Stefan Hertmans's War & Turpentine is a superlative novel of war, love, family and discovery.

Urbain Martien was a painter and a soldier, devout and devoted to his family. Late in life, he painstakingly handwrote two volumes of memoir: one of a "practically medieval" childhood in the 19th century, and one of serving in World War I. His unnamed grandson waited more than 30 years to open these notebooks. Parts of War & Turpentine are narrated by that grandson, a writer now in midlife, in which he recounts his own memories of Urbain and his war stories, integrating what he learns from the journals. The novel then shifts to the battlefields and to the voice of Urbain himself.

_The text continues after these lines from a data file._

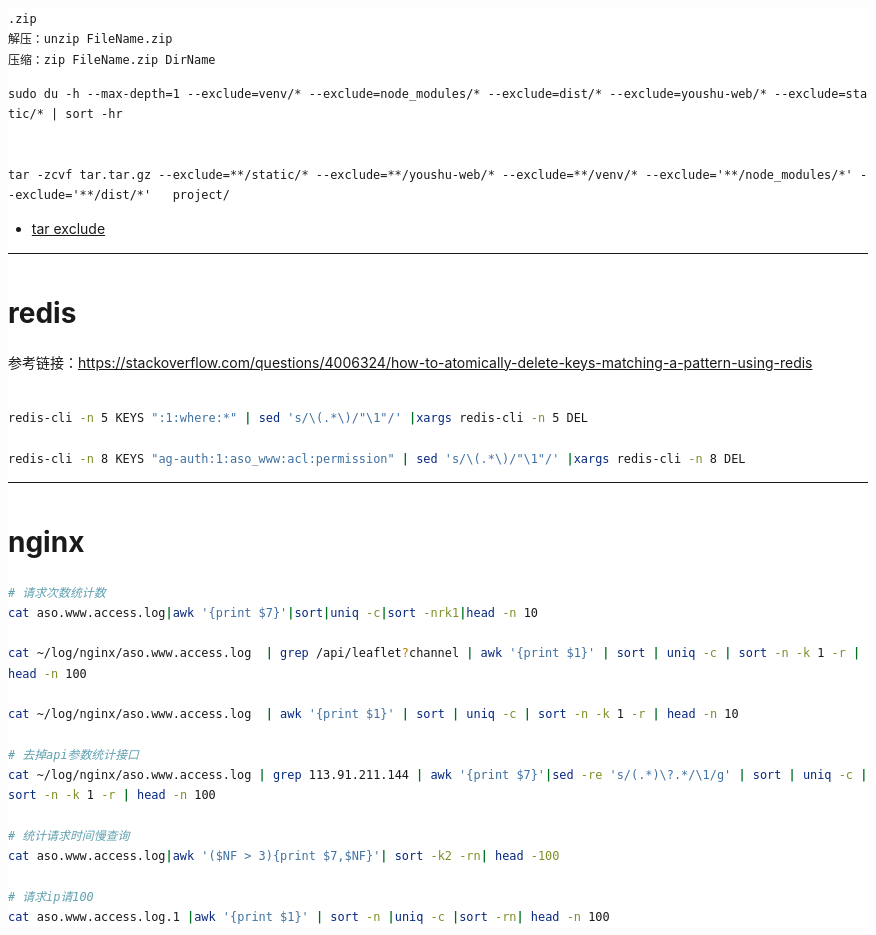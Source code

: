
 ```
.zip
解压：unzip FileName.zip
压缩：zip FileName.zip DirName
```

```
sudo du -h --max-depth=1 --exclude=venv/* --exclude=node_modules/* --exclude=dist/* --exclude=youshu-web/* --exclude=static/* | sort -hr


tar -zcvf tar.tar.gz --exclude=**/static/* --exclude=**/youshu-web/* --exclude=**/venv/* --exclude='**/node_modules/*' --exclude='**/dist/*'   project/

```

- [tar exclude](https://stackoverflow.com/a/30239553/6274400)

---
# redis

参考链接：https://stackoverflow.com/questions/4006324/how-to-atomically-delete-keys-matching-a-pattern-using-redis

```bash

redis-cli -n 5 KEYS ":1:where:*" | sed 's/\(.*\)/"\1"/' |xargs redis-cli -n 5 DEL

redis-cli -n 8 KEYS "ag-auth:1:aso_www:acl:permission" | sed 's/\(.*\)/"\1"/' |xargs redis-cli -n 8 DEL
```

---
# nginx

```bash
# 请求次数统计数
cat aso.www.access.log|awk '{print $7}'|sort|uniq -c|sort -nrk1|head -n 10

cat ~/log/nginx/aso.www.access.log  | grep /api/leaflet?channel | awk '{print $1}' | sort | uniq -c | sort -n -k 1 -r | head -n 100

cat ~/log/nginx/aso.www.access.log  | awk '{print $1}' | sort | uniq -c | sort -n -k 1 -r | head -n 10

# 去掉api参数统计接口
cat ~/log/nginx/aso.www.access.log | grep 113.91.211.144 | awk '{print $7}'|sed -re 's/(.*)\?.*/\1/g' | sort | uniq -c | sort -n -k 1 -r | head -n 100

# 统计请求时间慢查询
cat aso.www.access.log|awk '($NF > 3){print $7,$NF}'| sort -k2 -rn| head -100

# 请求ip请100
cat aso.www.access.log.1 |awk '{print $1}' | sort -n |uniq -c |sort -rn| head -n 100

```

This Flemish family story explores the difficulties of class and culture in early-20th-century Europe. Urbain portrays his father, who labored in poverty as an undersung restorer of church paintings and frescoes, and the mother he adored. His grandson discovers in the memoirs a love found and lost during the war. Urbain's battle-ravaged world is populated by family, romance and a passion for art--and as the title suggests, by the tension between two halves of a life. This is a story of seeking the truth of one's ancestors, a past that can never be fully known. "Maybe his silence says more than enough about his life as it was then."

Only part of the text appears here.